Yes I’m already 30 but I learned so much in my twenties that I can’t help but share the journey.
I am a planner. I like to have a goal and a means of achieving that goal always ahead of me. And just like my grocery list and summer vacations, I had a plan and timeline for all of my life achievements. I wanted to be married by 24, first child by 26 and done with all my babies by 32 so I had time to get my sexy back. As you can tell that timeline was blown to pieces. At 24 I was just getting the hang of being celibate and was entirely too immature to be married. At 26 I was in the middle of chemotherapy and fighting for my life. 32 is ahead of me but you can see things have changed.

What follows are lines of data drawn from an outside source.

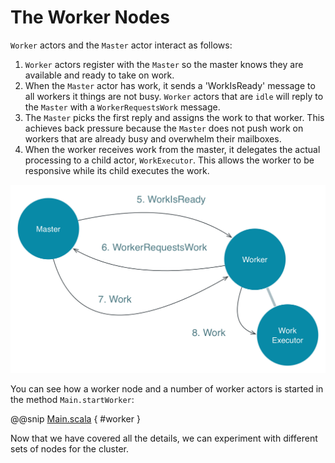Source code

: # The Worker Nodes

`Worker` actors and the `Master` actor interact as follows:

1. `Worker` actors register with the `Master` so the master knows they are available and ready to take on work.
1. When the `Master` actor has work, it sends a 'WorkIsReady' message to all workers it things are not busy.
`Worker` actors that are `idle` will reply to the `Master` with a `WorkerRequestsWork` message.
1. The `Master` picks the first reply and assigns the work to that worker. This achieves back pressure because the `Master` does not push work on workers that are already busy and overwhelm their mailboxes.
1. When the worker receives work from the master, it delegates the actual processing to a child actor, `WorkExecutor`. This allows the worker to be responsive while its child executes the work.

![Master to Worker Message Flow](images/master-worker-message-flow.png)

You can see how a worker node and a number of worker actors is started in the method `Main.startWorker`:

@@snip [Main.scala]($g8src$/scala/worker/Main.scala) { #worker }

Now that we have covered all the details, we can experiment with different sets of nodes for the cluster.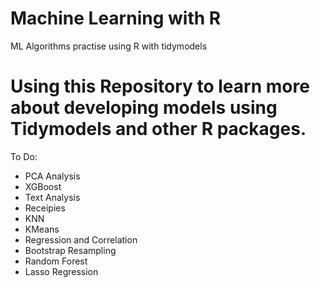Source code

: # Machine Learning with R

ML Algorithms practise using R with tidymodels

# Using this Repository to learn more about developing models using Tidymodels and other R packages.

To Do:

- PCA Analysis
- XGBoost
- Text Analysis
- Receipies
- KNN
- KMeans
- Regression and Correlation
- Bootstrap Resampling
- Random Forest
- Lasso Regression
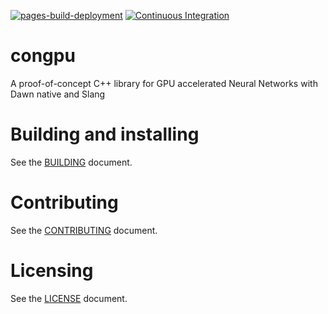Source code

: [![pages-build-deployment](https://img.shields.io/github/actions/workflow/status/diejor/congpu/pages/pages-build-deployment?label=Docs)](https://diejor.github.io/congpu/)
[![Continuous Integration](https://github.com/diejor/congpu/actions/workflows/ci.yml/badge.svg)](https://github.com/diejor/congpu/actions)
# congpu
A proof-of-concept C++ library for GPU accelerated Neural Networks with Dawn native and Slang 

# Building and installing

See the [BUILDING](BUILDING.md) document.

# Contributing

See the [CONTRIBUTING](CONTRIBUTING.md) document.

# Licensing

See the [LICENSE](LICENSE.md) document.
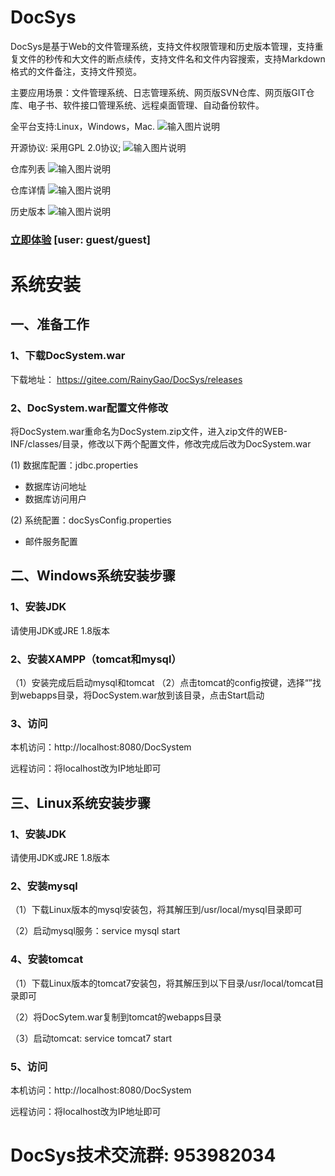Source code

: # DocSys

DocSys是基于Web的文件管理系统，支持文件权限管理和历史版本管理，支持重复文件的秒传和大文件的断点续传，支持文件名和文件内容搜索，支持Markdown格式的文件备注，支持文件预览。

主要应用场景：文件管理系统、日志管理系统、网页版SVN仓库、网页版GIT仓库、电子书、软件接口管理系统、远程桌面管理、自动备份软件。

全平台支持:Linux，Windows，Mac.
![输入图片说明](https://images.gitee.com/uploads/images/2018/1117/233316_639ed640_1558129.png "1.png")

开源协议: 采用GPL 2.0协议;
![输入图片说明](https://images.gitee.com/uploads/images/2018/1117/233347_2cc1a65f_1558129.png "2.png")

仓库列表
![输入图片说明](https://images.gitee.com/uploads/images/2018/1117/234733_69d967ef_1558129.png "6.png")

仓库详情
![输入图片说明](https://images.gitee.com/uploads/images/2018/1117/234744_2850feb3_1558129.png "7.png")

历史版本
![输入图片说明](https://images.gitee.com/uploads/images/2018/1119/095414_fba9ce48_1558129.png "8.png")


### [立即体验](http://dw.gofreeteam.com) [user: guest/guest]

# 系统安装
## 一、准备工作
### 1、下载DocSystem.war
下载地址： https://gitee.com/RainyGao/DocSys/releases
### 2、DocSystem.war配置文件修改
将DocSystem.war重命名为DocSystem.zip文件，进入zip文件的WEB-INF/classes/目录，修改以下两个配置文件，修改完成后改为DocSystem.war

(1) 数据库配置：jdbc.properties
- 数据库访问地址
- 数据库访问用户

(2) 系统配置：docSysConfig.properties
- 邮件服务配置

## 二、Windows系统安装步骤
### 1、安装JDK
请使用JDK或JRE 1.8版本

### 2、安装XAMPP（tomcat和mysql）
（1）安装完成后启动mysql和tomcat
（2）点击tomcat的config按键，选择“<Browser>”找到webapps目录，将DocSystem.war放到该目录，点击Start启动

### 3、访问

本机访问：http://localhost:8080/DocSystem

远程访问：将localhost改为IP地址即可

## 三、Linux系统安装步骤
### 1、安装JDK
请使用JDK或JRE 1.8版本

### 2、安装mysql

（1）下载Linux版本的mysql安装包，将其解压到/usr/local/mysql目录即可

（2）启动mysql服务：service mysql start

### 4、安装tomcat

（1）下载Linux版本的tomcat7安装包，将其解压到以下目录/usr/local/tomcat目录即可

（2）将DocSytem.war复制到tomcat的webapps目录

（3）启动tomcat: service tomcat7 start

### 5、访问

本机访问：http://localhost:8080/DocSystem

远程访问：将localhost改为IP地址即可

# DocSys技术交流群: 953982034
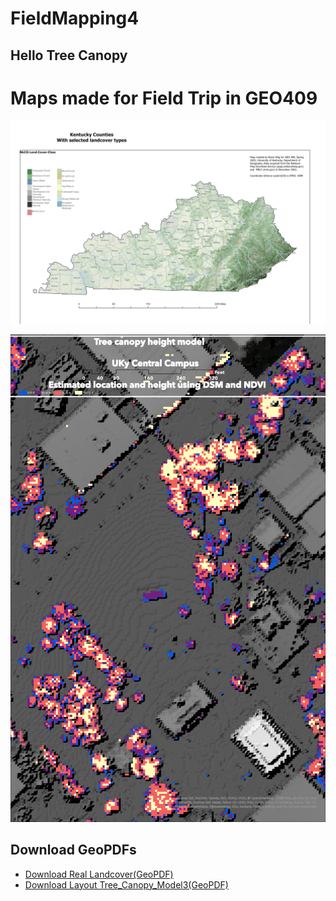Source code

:# FieldMapping4

## Hello Tree Canopy
# Maps made for Field Trip in GEO409 
![State Map](<Layout Ky-Land-Cover.jpg>)

![CampusCanopy](Layout_Tree_Canopy_Model.jpg)

## Download GeoPDFs
- [Download Real Landcover(GeoPDF)](pdfs/RealLandcover.pdf)
- [Download Layout Tree_Canopy_Model3(GeoPDF)](pdfs/Layout_Tree_Canopy_Model3.pdf)


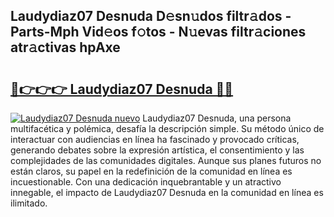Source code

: ## Laudydiaz07 Desnuda D𝚎sn𝚞dos filtr𝚊dos - Parts-Mph Vid𝚎os f𝚘tos - N𝚞evas filtr𝚊ciones atr𝚊ctivas hpAxe

# <h2><a href="http://mb0pqj.tromn.icu/?c=Laudydiaz07+Desnuda">🔗👉👉👉 Laudydiaz07 Desnuda 🔗🔗</a></h2>

[![Laudydiaz07 Desnuda nuevo](https://i.imgur.com/pEAQMta.gif)](http://mb0pqj.tromn.icu/?c=Laudydiaz07+Desnuda)
Laudydiaz07 Desnuda, una persona multifacética y polémica, desafía la descripción simple. Su método único de interactuar con audiencias en línea ha fascinado y provocado críticas, generando debates sobre la expresión artística, el consentimiento y las complejidades de las comunidades digitales. Aunque sus planes futuros no están claros, su papel en la redefinición de la comunidad en línea es incuestionable. Con una dedicación inquebrantable y un atractivo innegable, el impacto de Laudydiaz07 Desnuda en la comunidad en línea es ilimitado.
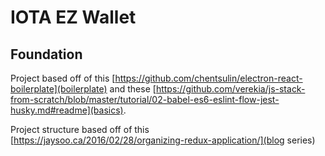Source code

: # IOTA EZ Wallet

## Foundation
Project based off of this
[https://github.com/chentsulin/electron-react-boilerplate](boilerplate) and these
[https://github.com/verekia/js-stack-from-scratch/blob/master/tutorial/02-babel-es6-eslint-flow-jest-husky.md#readme](basics).

Project structure based off of this
[https://jaysoo.ca/2016/02/28/organizing-redux-application/](blog series)
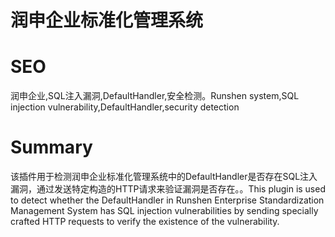 # 润申企业标准化管理系统
# SEO
润申企业,SQL注入漏洞,DefaultHandler,安全检测。Runshen system,SQL injection vulnerability,DefaultHandler,security detection
# Summary
该插件用于检测润申企业标准化管理系统中的DefaultHandler是否存在SQL注入漏洞，通过发送特定构造的HTTP请求来验证漏洞是否存在。。This plugin is used to detect whether the DefaultHandler in Runshen Enterprise Standardization Management System has SQL injection vulnerabilities by sending specially crafted HTTP requests to verify the existence of the vulnerability.
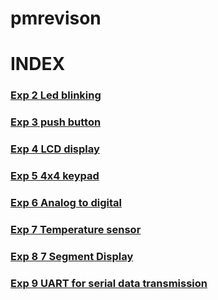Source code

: # pmrevison
# INDEX
### <a href = https://github.com/NITHISHKUMAR-P/exp2ledblink>Exp 2 Led blinking</a>
### <a href = https://github.com/NITHISHKUMAR-P/exp3pushbuttonled>Exp 3 push button</a>
### <a href = https://github.com/NITHISHKUMAR-P/exp4lcddisplay>Exp 4 LCD display</a>
### <a href = https://github.com/NITHISHKUMAR-P/exp54x4keypad>Exp 5 4x4 keypad</a>
### <a href = https://github.com/NITHISHKUMAR-P/analogtodigital>Exp 6 Analog to digital</a>
### <a href = https://github.com/NITHISHKUMAR-P/exp7temperature>Exp 7 Temperature sensor</a>
### <a href = https://github.com/NITHISHKUMAR-P/exp-8-7segment>Exp 8 7 Segment Display</a>
### <a href = https://github.com/NITHISHKUMAR-P/exp9-uart-for-serial-data-transmission>Exp 9 UART for serial data transmission</a>
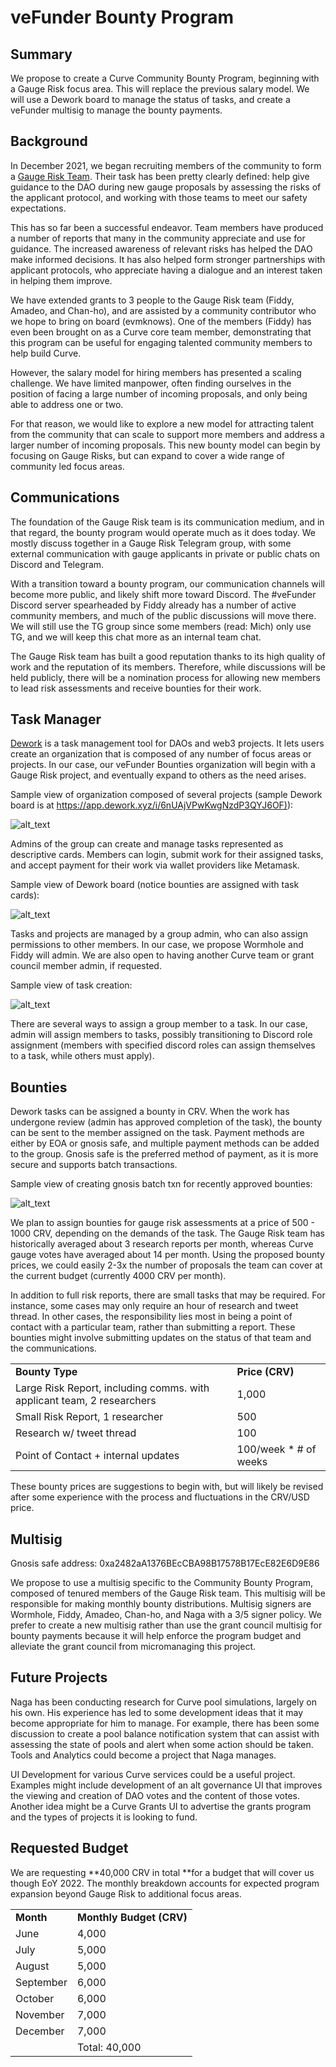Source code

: 


# veFunder Bounty Program

## **Summary**

We propose to create a Curve Community Bounty Program, beginning with a Gauge Risk focus area. This will replace the previous salary model. We will use a Dework board to manage the status of tasks, and create a veFunder multisig to manage the bounty payments.

## **Background**

In December 2021, we began recruiting members of the community to form a [Gauge Risk Team](https://cryptorisks.substack.com/). Their task has been pretty clearly defined: help give guidance to the DAO during new gauge proposals by assessing the risks of the applicant protocol, and working with those teams to meet our safety expectations.

This has so far been a successful endeavor. Team members have produced a number of reports that many in the community appreciate and use for guidance. The increased awareness of relevant risks has helped the DAO make informed decisions. It has also helped form stronger partnerships with applicant protocols, who appreciate having a dialogue and an interest taken in helping them improve. 

We have extended grants to 3 people to the Gauge Risk team (Fiddy, Amadeo, and Chan-ho), and are assisted by a community contributor who we hope to bring on board (evmknows). One of the members (Fiddy) has even been brought on as a Curve core team member, demonstrating that this program can be useful for engaging talented community members to help build Curve. 

However, the salary model for hiring members has presented a scaling challenge. We have limited manpower, often finding ourselves in the position of facing a large number of incoming proposals, and only being able to address one or two.

For that reason, we would like to explore a new model for attracting talent from the community that can scale to support more members and address a larger number of incoming proposals. This new bounty model can begin by focusing on Gauge Risks, but can expand to cover a wide range of community led focus areas.

## **Communications**

The foundation of the Gauge Risk team is its communication medium, and in that regard, the bounty program would operate much as it does today. We mostly discuss together in a Gauge Risk Telegram group, with some external communication with gauge applicants in private or public chats on Discord and Telegram.

With a transition toward a bounty program, our communication channels will become more public, and likely shift more toward Discord. The #veFunder Discord server spearheaded by Fiddy already has a number of active community members, and much of the public discussions will move there. We will still use the TG group since some members (read: Mich) only use TG, and we will keep this chat more as an internal team chat.

The Gauge Risk team has built a good reputation thanks to its high quality of work and the reputation of its members. Therefore, while discussions will be held publicly, there will be a nomination process for allowing new members to lead risk assessments and receive bounties for their work. 

## **Task Manager**

[Dework](https://app.dework.xyz/) is a task management tool for DAOs and web3 projects. It lets users create an organization that is composed of any number of focus areas or projects. In our case, our veFunder Bounties organization will begin with a Gauge Risk project, and eventually expand to others as the need arises.

Sample view of organization composed of several projects (sample Dework board is at [https://app.dework.xyz/i/6nUAjVPwKwgNzdP3QYJ6OF)](https://app.dework.xyz/i/6nUAjVPwKwgNzdP3QYJ6OF)):



![alt_text](https://github.com/vefunder/protocol-research-review/blob/main/admin/risk_budget_proposal_2022/images/image2.png)



Admins of the group can create and manage tasks represented as descriptive cards. Members can login, submit work for their assigned tasks, and accept payment for their work via wallet providers like Metamask. 

Sample view of Dework board (notice bounties are assigned with task cards):



![alt_text](https://github.com/vefunder/protocol-research-review/blob/main/admin/risk_budget_proposal_2022/images/image1.png)


Tasks and projects are managed by a group admin, who can also assign permissions to other members. In our case, we propose Wormhole and Fiddy will admin. We are also open to having another Curve team or grant council member admin, if requested.

Sample view of task creation:


![alt_text](https://github.com/vefunder/protocol-research-review/blob/main/admin/risk_budget_proposal_2022/images/image3.png)


There are several ways to assign a group member to a task. In our case, admin will assign members to tasks, possibly transitioning to Discord role assignment (members with specified discord roles can assign themselves to a task, while others must apply).

## **Bounties**

Dework tasks can be assigned a bounty in CRV. When the work has undergone review (admin has approved completion of the task), the bounty can be sent to the member assigned on the task. Payment methods are either by EOA or gnosis safe, and multiple payment methods can be added to the group. Gnosis safe is the preferred method of payment, as it is more secure and supports batch transactions.

Sample view of creating gnosis batch txn for recently approved bounties:



![alt_text](https://github.com/vefunder/protocol-research-review/blob/main/admin/risk_budget_proposal_2022/images/image4.png)


We plan to assign bounties for gauge risk assessments at a price of 500 - 1000 CRV, depending on the demands of the task. The Gauge Risk team has historically averaged about 3 research reports per month, whereas Curve gauge votes have averaged about 14 per month. Using the proposed bounty prices, we could easily 2-3x the number of proposals the team can cover at the current budget (currently 4000 CRV per month).

In addition to full risk reports, there are small tasks that may be required. For instance, some cases may only require an hour of research and tweet thread. In other cases, the responsibility lies most in being a point of contact with a particular team, rather than submitting a report. These bounties might involve submitting updates on the status of that team and the communications. 


<table>
  <tr>
   <td><strong>Bounty Type</strong>
   </td>
   <td><strong>Price (CRV)</strong>
   </td>
  </tr>
  <tr>
   <td>Large Risk Report, including comms. with applicant team, 2 researchers
   </td>
   <td>1,000
   </td>
  </tr>
  <tr>
   <td>Small Risk Report, 1 researcher
   </td>
   <td>500
   </td>
  </tr>
  <tr>
   <td>Research w/ tweet thread
   </td>
   <td>100
   </td>
  </tr>
  <tr>
   <td>Point of Contact + internal updates
   </td>
   <td>100/week * # of weeks
   </td>
  </tr>
</table>


These bounty prices are suggestions to begin with, but will likely be revised after some experience with the process and fluctuations in the CRV/USD price.  

## **Multisig**

Gnosis safe address: 0xa2482aA1376BEcCBA98B17578B17EcE82E6D9E86

We propose to use a multisig specific to the Community Bounty Program, composed of tenured members of the Gauge Risk team. This multisig will be responsible for making monthly bounty distributions. Multisig signers are Wormhole, Fiddy, Amadeo, Chan-ho, and Naga with a 3/5 signer policy. We prefer to create a new multisig rather than use the grant council multisig for bounty payments because it will help enforce the program budget and alleviate the grant council from micromanaging this project. 

## **Future Projects**

Naga has been conducting research for Curve pool simulations, largely on his own. His experience has led to some development ideas that it may become appropriate for him to manage. For example, there has been some discussion to create a pool balance notification system that can assist with assessing the state of pools and alert when some action should be taken. Tools and Analytics could become a project that Naga manages.

UI Development for various Curve services could be a useful project. Examples might include development of an alt governance UI that improves the viewing and creation of DAO votes and the content of those votes. Another idea might be a Curve Grants UI to advertise the grants program and the types of projects it is looking to fund. 

## **Requested Budget**

We are requesting **40,000 CRV in total **for a budget that will cover us though EoY 2022. The monthly breakdown accounts for expected program expansion beyond Gauge Risk to additional focus areas.


<table>
  <tr>
   <td><strong>Month</strong>
   </td>
   <td><strong>Monthly Budget (CRV)</strong>
   </td>
  </tr>
  <tr>
   <td>June
   </td>
   <td>4,000
   </td>
  </tr>
  <tr>
   <td>July
   </td>
   <td>5,000
   </td>
  </tr>
  <tr>
   <td>August
   </td>
   <td>5,000
   </td>
  </tr>
  <tr>
   <td>September
   </td>
   <td>6,000
   </td>
  </tr>
  <tr>
   <td>October
   </td>
   <td>6,000
   </td>
  </tr>
  <tr>
   <td>November
   </td>
   <td>7,000
   </td>
  </tr>
  <tr>
   <td>December
   </td>
   <td>7,000
   </td>
  </tr>
  <tr>
   <td>
   </td>
   <td>Total: 40,000
   </td>
  </tr>
</table>


 


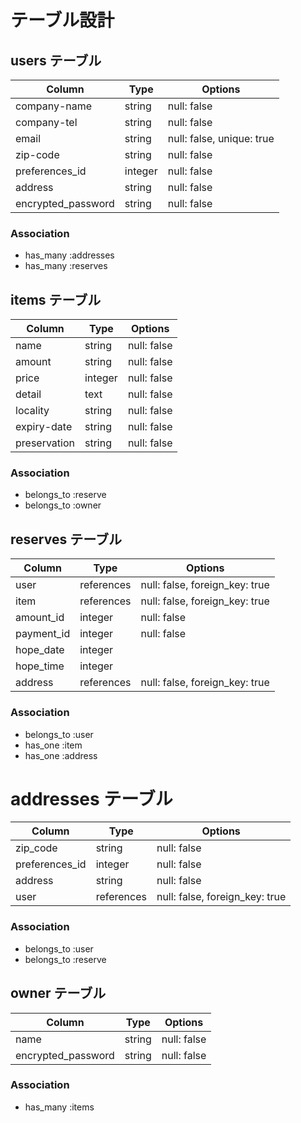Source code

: # テーブル設計

## users テーブル

| Column                  | Type     | Options                    |
| ----------------------  | -------- | -------------------------- |
| company-name            | string   | null: false                |
| company-tel             | string   | null: false                |
| email                   | string   | null: false, unique: true  |
| zip-code                | string   | null: false                |
| preferences_id          | integer  | null: false                |
| address                 | string   | null: false                |
| encrypted_password      | string   | null: false                |


### Association

- has_many :addresses
- has_many :reserves
 

## items テーブル

| Column           | Type      | Options                        |
| ---------------- | ----------| ------------------------------ |
| name             | string    | null: false                    |
| amount           | string    | null: false                    |
| price            | integer   | null: false                    |
| detail           | text      | null: false                    |
| locality         | string    | null: false                    |
| expiry-date      | string    | null: false                    |
| preservation     | string    | null: false                    |

### Association

- belongs_to :reserve
- belongs_to :owner

## reserves テーブル

| Column        | Type       | Options                        |
| ------------- | -----------| ------------------------------ |
| user          | references | null: false, foreign_key: true |
| item          | references | null: false, foreign_key: true |
| amount_id     | integer    | null: false                    |
| payment_id    | integer    | null: false                    |
| hope_date      | integer    |                                |
| hope_time      | integer    |                                |
| address       | references | null: false, foreign_key: true |

### Association

- belongs_to :user
- has_one :item
- has_one :address


# addresses テーブル

| Column            | Type       | Options                        |
| ----------------- | ---------- | -------------------------------|
| zip_code          | string     | null: false                    |
| preferences_id    | integer    | null: false                    |
| address           | string     | null: false                    |
| user              | references | null: false, foreign_key: true |

### Association

- belongs_to :user
- belongs_to :reserve

## owner テーブル

| Column                | Type      | Options                        |
| --------------------- | ----------| ------------------------------ |
| name                  | string    | null: false                    |
| encrypted_password    | string    | null: false                    |

### Association

- has_many :items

For a while I fought for my timeline. I tried to dissect every piece of myself to figure out where I made a wrong turn. I told myself on New Year’s Day that every year was my year to achieve this dream. I tried to ignore the hints from God for the next levels He called me too because I didn’t want to intimidate anyone. I hid my talents and tried to distill myself down to the simplest common denominator so I wouldn’t stand out. I speak about this in my Identity piece. I did ALL of this so I could make myself fit into my tiny plans for myself. And yet they still didn’t work.
I am SOOOOO glad that God’s plans are higher. That His plans are made to fit all of me and even the person I grow into. The continued service in leadership at my church was not in my plans but has become part of who I am. Working with the creative collective Clean Ears wasn’t even a thought but it has become so important to me and part of my foreseeable future. Now my plans are there but submitted to the ultimate Author of my Life and I wouldn’t have it any other way.